■ **PROBLEM TO WORK ON**
Each entry is to be repeated word for word, and the images are to be dropped.
── GIVEN ENTRIES
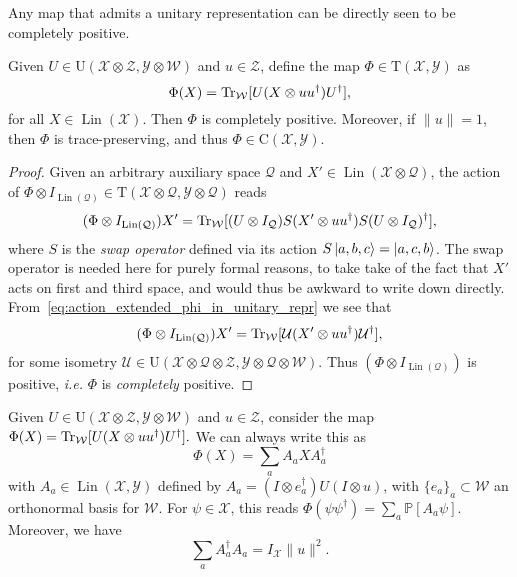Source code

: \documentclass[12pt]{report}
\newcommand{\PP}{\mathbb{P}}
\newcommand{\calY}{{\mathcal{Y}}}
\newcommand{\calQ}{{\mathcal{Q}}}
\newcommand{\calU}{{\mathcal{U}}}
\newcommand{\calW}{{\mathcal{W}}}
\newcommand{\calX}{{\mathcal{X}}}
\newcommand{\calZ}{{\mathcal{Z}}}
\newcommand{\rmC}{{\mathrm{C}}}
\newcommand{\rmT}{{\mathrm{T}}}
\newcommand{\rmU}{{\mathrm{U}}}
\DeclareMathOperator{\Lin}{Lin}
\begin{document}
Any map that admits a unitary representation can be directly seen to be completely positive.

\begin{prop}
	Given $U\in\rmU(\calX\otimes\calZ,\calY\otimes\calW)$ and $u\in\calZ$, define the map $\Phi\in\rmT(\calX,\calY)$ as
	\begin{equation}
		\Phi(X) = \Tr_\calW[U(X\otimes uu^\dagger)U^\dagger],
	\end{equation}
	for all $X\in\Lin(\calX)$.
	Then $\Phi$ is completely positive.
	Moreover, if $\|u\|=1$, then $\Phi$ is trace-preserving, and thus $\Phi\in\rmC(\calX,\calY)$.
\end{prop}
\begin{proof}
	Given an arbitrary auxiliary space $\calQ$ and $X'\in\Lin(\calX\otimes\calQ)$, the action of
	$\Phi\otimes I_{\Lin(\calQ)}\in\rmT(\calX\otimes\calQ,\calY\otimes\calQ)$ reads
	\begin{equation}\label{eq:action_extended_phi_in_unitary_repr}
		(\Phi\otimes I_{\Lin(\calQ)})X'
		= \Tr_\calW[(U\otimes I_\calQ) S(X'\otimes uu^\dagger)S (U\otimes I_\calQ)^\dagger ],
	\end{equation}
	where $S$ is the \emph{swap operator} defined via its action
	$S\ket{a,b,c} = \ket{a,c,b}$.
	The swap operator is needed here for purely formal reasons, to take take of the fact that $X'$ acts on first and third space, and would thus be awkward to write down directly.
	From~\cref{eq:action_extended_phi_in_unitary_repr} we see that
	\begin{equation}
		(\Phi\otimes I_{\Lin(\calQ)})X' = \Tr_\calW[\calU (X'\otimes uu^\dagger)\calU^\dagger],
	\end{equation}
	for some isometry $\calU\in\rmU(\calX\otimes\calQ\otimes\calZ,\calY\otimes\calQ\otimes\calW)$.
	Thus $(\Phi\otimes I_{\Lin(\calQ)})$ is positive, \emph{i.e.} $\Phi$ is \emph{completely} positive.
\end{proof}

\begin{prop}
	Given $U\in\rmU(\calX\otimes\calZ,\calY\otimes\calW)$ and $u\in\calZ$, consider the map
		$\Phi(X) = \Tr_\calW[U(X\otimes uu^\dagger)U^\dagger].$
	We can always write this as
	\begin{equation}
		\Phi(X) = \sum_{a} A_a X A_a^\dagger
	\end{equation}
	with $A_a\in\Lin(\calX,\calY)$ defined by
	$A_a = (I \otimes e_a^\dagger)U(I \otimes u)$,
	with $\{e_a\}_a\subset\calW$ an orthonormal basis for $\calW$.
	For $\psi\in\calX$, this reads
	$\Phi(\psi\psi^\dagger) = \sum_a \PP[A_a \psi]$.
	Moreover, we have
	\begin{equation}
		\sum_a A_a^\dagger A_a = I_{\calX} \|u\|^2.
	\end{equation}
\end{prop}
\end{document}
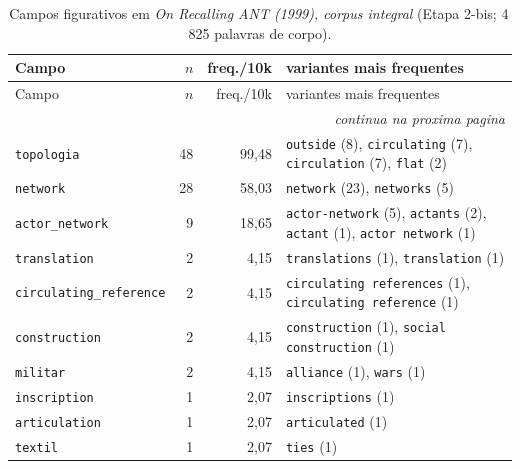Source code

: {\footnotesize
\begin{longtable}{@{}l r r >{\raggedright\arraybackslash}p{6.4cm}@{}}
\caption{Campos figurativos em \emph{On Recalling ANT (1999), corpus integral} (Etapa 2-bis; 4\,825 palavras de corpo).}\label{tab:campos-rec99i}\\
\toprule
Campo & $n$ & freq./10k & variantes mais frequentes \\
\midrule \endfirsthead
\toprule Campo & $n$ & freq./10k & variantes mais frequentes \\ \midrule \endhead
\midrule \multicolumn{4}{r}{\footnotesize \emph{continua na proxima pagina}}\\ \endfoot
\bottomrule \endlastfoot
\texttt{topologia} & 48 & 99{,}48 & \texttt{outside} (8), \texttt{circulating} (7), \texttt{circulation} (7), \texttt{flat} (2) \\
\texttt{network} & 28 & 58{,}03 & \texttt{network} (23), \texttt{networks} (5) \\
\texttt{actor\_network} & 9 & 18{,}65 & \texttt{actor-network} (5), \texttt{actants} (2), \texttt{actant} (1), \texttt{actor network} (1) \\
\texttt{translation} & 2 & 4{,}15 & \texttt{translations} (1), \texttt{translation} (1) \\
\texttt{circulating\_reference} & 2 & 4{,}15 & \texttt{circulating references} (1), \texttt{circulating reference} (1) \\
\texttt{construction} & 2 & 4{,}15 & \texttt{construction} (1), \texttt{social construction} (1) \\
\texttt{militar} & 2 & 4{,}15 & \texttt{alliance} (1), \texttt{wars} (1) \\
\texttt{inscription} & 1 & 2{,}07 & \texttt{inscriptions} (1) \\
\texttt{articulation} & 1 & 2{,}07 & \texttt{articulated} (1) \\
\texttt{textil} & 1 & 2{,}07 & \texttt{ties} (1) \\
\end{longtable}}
────
■ **WRITTEN SOLUTION**
Source code

: \documentclass[12pt]{report}
\newcommand{\PP}{\mathbb{P}}
\newcommand{\calY}{{\mathcal{Y}}}
\newcommand{\calQ}{{\mathcal{Q}}}
\newcommand{\calU}{{\mathcal{U}}}
\newcommand{\calW}{{\mathcal{W}}}
\newcommand{\calX}{{\mathcal{X}}}
\newcommand{\calZ}{{\mathcal{Z}}}
\newcommand{\rmC}{{\mathrm{C}}}
\newcommand{\rmT}{{\mathrm{T}}}
\newcommand{\rmU}{{\mathrm{U}}}
\DeclareMathOperator{\Lin}{Lin}
\begin{document}
Any map that admits a unitary representation can be directly seen to be completely positive.

\begin{prop}
	Given $U\in\rmU(\calX\otimes\calZ,\calY\otimes\calW)$ and $u\in\calZ$, define the map $\Phi\in\rmT(\calX,\calY)$ as
	\begin{equation}
		\Phi(X) = \Tr_\calW[U(X\otimes uu^\dagger)U^\dagger],
	\end{equation}
	for all $X\in\Lin(\calX)$.
	Then $\Phi$ is completely positive.
	Moreover, if $\|u\|=1$, then $\Phi$ is trace-preserving, and thus $\Phi\in\rmC(\calX,\calY)$.
\end{prop}
\begin{proof}
	Given an arbitrary auxiliary space $\calQ$ and $X'\in\Lin(\calX\otimes\calQ)$, the action of
	$\Phi\otimes I_{\Lin(\calQ)}\in\rmT(\calX\otimes\calQ,\calY\otimes\calQ)$ reads
	\begin{equation}\label{eq:action_extended_phi_in_unitary_repr}
		(\Phi\otimes I_{\Lin(\calQ)})X'
		= \Tr_\calW[(U\otimes I_\calQ) S(X'\otimes uu^\dagger)S (U\otimes I_\calQ)^\dagger ],
	\end{equation}
	where $S$ is the \emph{swap operator} defined via its action
	$S\ket{a,b,c} = \ket{a,c,b}$.
	The swap operator is needed here for purely formal reasons, to take take of the fact that $X'$ acts on first and third space, and would thus be awkward to write down directly.
	From~\cref{eq:action_extended_phi_in_unitary_repr} we see that
	\begin{equation}
		(\Phi\otimes I_{\Lin(\calQ)})X' = \Tr_\calW[\calU (X'\otimes uu^\dagger)\calU^\dagger],
	\end{equation}
	for some isometry $\calU\in\rmU(\calX\otimes\calQ\otimes\calZ,\calY\otimes\calQ\otimes\calW)$.
	Thus $(\Phi\otimes I_{\Lin(\calQ)})$ is positive, \emph{i.e.} $\Phi$ is \emph{completely} positive.
\end{proof}

\begin{prop}
	Given $U\in\rmU(\calX\otimes\calZ,\calY\otimes\calW)$ and $u\in\calZ$, consider the map
		$\Phi(X) = \Tr_\calW[U(X\otimes uu^\dagger)U^\dagger].$
	We can always write this as
	\begin{equation}
		\Phi(X) = \sum_{a} A_a X A_a^\dagger
	\end{equation}
	with $A_a\in\Lin(\calX,\calY)$ defined by
	$A_a = (I \otimes e_a^\dagger)U(I \otimes u)$,
	with $\{e_a\}_a\subset\calW$ an orthonormal basis for $\calW$.
	For $\psi\in\calX$, this reads
	$\Phi(\psi\psi^\dagger) = \sum_a \PP[A_a \psi]$.
	Moreover, we have
	\begin{equation}
		\sum_a A_a^\dagger A_a = I_{\calX} \|u\|^2.
	\end{equation}
\end{prop}
\end{document}
Source code

: {\footnotesize
\begin{longtable}{@{}l r r >{\raggedright\arraybackslash}p{6.4cm}@{}}
\caption{Campos figurativos em \emph{On Recalling ANT (1999), corpus integral} (Etapa 2-bis; 4\,825 palavras de corpo).}\label{tab:campos-rec99i}\\
\toprule
Campo & $n$ & freq./10k & variantes mais frequentes \\
\midrule \endfirsthead
\toprule Campo & $n$ & freq./10k & variantes mais frequentes \\ \midrule \endhead
\midrule \multicolumn{4}{r}{\footnotesize \emph{continua na proxima pagina}}\\ \endfoot
\bottomrule \endlastfoot
\texttt{topologia} & 48 & 99{,}48 & \texttt{outside} (8), \texttt{circulating} (7), \texttt{circulation} (7), \texttt{flat} (2) \\
\texttt{network} & 28 & 58{,}03 & \texttt{network} (23), \texttt{networks} (5) \\
\texttt{actor\_network} & 9 & 18{,}65 & \texttt{actor-network} (5), \texttt{actants} (2), \texttt{actant} (1), \texttt{actor network} (1) \\
\texttt{translation} & 2 & 4{,}15 & \texttt{translations} (1), \texttt{translation} (1) \\
\texttt{circulating\_reference} & 2 & 4{,}15 & \texttt{circulating references} (1), \texttt{circulating reference} (1) \\
\texttt{construction} & 2 & 4{,}15 & \texttt{construction} (1), \texttt{social construction} (1) \\
\texttt{militar} & 2 & 4{,}15 & \texttt{alliance} (1), \texttt{wars} (1) \\
\texttt{inscription} & 1 & 2{,}07 & \texttt{inscriptions} (1) \\
\texttt{articulation} & 1 & 2{,}07 & \texttt{articulated} (1) \\
\texttt{textil} & 1 & 2{,}07 & \texttt{ties} (1) \\
\end{longtable}}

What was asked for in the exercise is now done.